SUPPLIED DATA START

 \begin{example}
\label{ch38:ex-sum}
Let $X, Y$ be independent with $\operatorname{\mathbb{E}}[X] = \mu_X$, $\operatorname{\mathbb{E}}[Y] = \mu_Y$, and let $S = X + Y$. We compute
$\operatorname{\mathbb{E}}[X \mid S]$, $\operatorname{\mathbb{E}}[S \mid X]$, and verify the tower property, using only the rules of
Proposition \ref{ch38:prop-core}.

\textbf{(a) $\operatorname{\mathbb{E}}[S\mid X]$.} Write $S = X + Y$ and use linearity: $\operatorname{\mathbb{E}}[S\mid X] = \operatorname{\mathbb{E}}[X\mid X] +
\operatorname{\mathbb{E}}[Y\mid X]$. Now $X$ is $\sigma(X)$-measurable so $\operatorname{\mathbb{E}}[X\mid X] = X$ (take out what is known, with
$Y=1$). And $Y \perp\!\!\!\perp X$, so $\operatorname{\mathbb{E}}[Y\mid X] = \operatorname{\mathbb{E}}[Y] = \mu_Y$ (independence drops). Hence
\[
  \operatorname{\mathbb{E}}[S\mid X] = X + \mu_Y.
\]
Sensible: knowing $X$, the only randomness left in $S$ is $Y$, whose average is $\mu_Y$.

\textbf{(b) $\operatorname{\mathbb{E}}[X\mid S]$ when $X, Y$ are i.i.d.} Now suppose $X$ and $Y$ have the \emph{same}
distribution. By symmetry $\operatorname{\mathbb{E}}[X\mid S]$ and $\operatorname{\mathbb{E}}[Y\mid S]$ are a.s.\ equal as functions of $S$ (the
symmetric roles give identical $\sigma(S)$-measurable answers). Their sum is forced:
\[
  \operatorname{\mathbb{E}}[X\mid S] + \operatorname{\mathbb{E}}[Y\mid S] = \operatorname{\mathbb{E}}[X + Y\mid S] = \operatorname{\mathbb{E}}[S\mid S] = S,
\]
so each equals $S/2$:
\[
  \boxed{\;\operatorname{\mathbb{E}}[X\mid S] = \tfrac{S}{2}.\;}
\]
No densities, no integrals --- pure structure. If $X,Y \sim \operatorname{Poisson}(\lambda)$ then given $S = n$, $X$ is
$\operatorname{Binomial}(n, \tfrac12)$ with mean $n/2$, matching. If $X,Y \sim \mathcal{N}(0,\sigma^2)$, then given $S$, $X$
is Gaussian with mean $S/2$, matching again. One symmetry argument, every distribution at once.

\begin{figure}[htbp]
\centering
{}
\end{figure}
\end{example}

SUPPLIED DATA END

# INSTRUCTIONS TO FOLLOW
One stretch of the lines above is wanted, from the line that contains "the rules of" through the line that contains "Sensible: knowing $X$, the". Output it exactly.

# SOLUTION FOR THIS TASK
$\operatorname{\mathbb{E}}[X \mid S]$, $\operatorname{\mathbb{E}}[S \mid X]$, and verify the tower property, using only the rules of
Proposition \ref{ch38:prop-core}.

\textbf{(a) $\operatorname{\mathbb{E}}[S\mid X]$.} Write $S = X + Y$ and use linearity: $\operatorname{\mathbb{E}}[S\mid X] = \operatorname{\mathbb{E}}[X\mid X] +
\operatorname{\mathbb{E}}[Y\mid X]$. Now $X$ is $\sigma(X)$-measurable so $\operatorname{\mathbb{E}}[X\mid X] = X$ (take out what is known, with
$Y=1$). And $Y \perp\!\!\!\perp X$, so $\operatorname{\mathbb{E}}[Y\mid X] = \operatorname{\mathbb{E}}[Y] = \mu_Y$ (independence drops). Hence
\[
  \operatorname{\mathbb{E}}[S\mid X] = X + \mu_Y.
\]
Sensible: knowing $X$, the only randomness left in $S$ is $Y$, whose average is $\mu_Y$.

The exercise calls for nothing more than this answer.